B. As he who aids and abets a thief cannot be an honest man, so he who encourages a false teacher is a sharer in his crime
C. H. Spurgeon, The Sword and Trowel: 1873 (London: Passmore & Alabaster, 1873), 249.
B. C. H. Spurgeon, The Interpreter: Spurgeon’s Devotional Bible (Grand Rapids, MI: Baker Book House, 1964), 758.
I think Morris Womack does a good job explaining this passage to us, and giving us the underlying reasons why the Bible would tell us to avoid engaging with false teachers:
The “If” [at the beginning of verse 10] begins a conditional sentence and means in essence that it is likely that the recipients of this letter will encounter false teachers. Marshall comments, “we should not give any kind of practical encouragement to the false teachers.” We have heard that some cults practice scare tactics in warning their would-be proselytes to ignore any other teaching as from the devil. That would be one way for false teachers to protect their catch. John warns the Christians to identify the deceivers immediately by their speech. If what they teach is not in line with what John has described as the teaching of Christ (or the teaching about Christ), they are to be avoided entirely. Romans 12:13 is not to be applied to false teachers and deceivers. Christians are under no obligation to “practice hospitality” to them.
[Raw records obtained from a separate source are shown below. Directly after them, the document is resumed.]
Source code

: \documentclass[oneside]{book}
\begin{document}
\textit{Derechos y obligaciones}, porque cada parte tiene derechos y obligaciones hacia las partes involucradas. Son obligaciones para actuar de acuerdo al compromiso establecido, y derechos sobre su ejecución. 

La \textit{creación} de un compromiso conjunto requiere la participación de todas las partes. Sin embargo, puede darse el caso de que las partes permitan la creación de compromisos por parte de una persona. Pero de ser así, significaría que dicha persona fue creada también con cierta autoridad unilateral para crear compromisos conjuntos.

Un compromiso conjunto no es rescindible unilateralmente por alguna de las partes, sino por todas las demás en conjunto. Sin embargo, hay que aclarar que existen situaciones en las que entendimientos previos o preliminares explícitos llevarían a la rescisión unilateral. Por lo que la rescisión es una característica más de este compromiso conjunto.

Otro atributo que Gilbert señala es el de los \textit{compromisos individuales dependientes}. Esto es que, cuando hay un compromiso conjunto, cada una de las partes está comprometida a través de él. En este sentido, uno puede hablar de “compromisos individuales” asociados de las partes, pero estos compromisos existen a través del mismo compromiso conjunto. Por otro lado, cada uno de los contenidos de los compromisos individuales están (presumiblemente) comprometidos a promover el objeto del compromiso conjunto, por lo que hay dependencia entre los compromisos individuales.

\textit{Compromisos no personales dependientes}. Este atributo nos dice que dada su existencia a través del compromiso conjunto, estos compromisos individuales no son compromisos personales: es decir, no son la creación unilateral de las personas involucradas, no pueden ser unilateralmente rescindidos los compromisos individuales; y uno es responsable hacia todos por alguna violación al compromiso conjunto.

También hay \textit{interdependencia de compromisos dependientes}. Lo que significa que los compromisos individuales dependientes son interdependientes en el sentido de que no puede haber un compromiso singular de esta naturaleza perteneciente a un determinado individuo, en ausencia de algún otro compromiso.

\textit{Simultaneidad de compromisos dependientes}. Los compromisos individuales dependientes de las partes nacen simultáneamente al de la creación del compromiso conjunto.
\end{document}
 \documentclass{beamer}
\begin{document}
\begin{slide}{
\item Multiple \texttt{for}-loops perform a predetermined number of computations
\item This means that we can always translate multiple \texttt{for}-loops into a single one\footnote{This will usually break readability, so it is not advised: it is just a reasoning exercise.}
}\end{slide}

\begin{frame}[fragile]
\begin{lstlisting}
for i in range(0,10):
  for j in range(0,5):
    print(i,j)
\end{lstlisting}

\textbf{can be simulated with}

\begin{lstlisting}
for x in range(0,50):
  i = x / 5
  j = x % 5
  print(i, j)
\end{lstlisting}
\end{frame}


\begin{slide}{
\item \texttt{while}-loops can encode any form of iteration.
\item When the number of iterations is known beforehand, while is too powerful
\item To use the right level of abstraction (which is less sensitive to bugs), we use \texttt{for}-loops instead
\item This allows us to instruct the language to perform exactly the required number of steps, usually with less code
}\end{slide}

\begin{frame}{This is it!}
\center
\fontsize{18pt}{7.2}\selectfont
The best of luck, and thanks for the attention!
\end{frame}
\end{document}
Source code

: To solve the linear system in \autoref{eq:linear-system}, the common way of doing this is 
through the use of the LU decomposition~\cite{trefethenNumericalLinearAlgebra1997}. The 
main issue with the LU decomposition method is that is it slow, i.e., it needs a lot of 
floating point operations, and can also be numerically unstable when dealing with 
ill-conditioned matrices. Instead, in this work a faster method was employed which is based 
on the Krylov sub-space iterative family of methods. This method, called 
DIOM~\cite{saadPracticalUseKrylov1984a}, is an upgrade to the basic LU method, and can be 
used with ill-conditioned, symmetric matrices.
Do not take him into your house or welcome him clearly protects family devotion to one another and to Christ.
Ross cautions about overreacting and becoming too judgmental, “We should, however, be absolutely certain that men are as far astray from Christian Truth as John’s heretics were before we think of meting out to them such treatment as John here recommends.” We would all do well to apply 1 John 4:1–6 in testing the spirits of such alleged teachers in order to protect ourselves and the fellowship of the church.v. 11 Anyone who welcomes him shares in his wicked work.
If the readers had not learned the lesson by now, John adds to the warning by explaining that to be hospitable to deceivers is the same as being a deceiver. They would have fellowship (κοινωνία, koinônia) in wickedness! Alexander Campbell used the phrase “listening distance” or “hearing distance.” Ross comments that inviting deceivers in, “would increase their opportunities for working mischief.” Paul warned, “I urge you brothers.… Keep away from them.” (Rom 16:17). If we do not invite false teachers into our homes (churches—Acts 2:46; 1 Cor 16:19; Phlm 2), we will not come within the listening distance to be led astray!Source: Morris M. Womack, 1, 2 & 3 John, The College Press NIV Commentary (Joplin, MO: College Press, 1998), 2 Jn 10–11.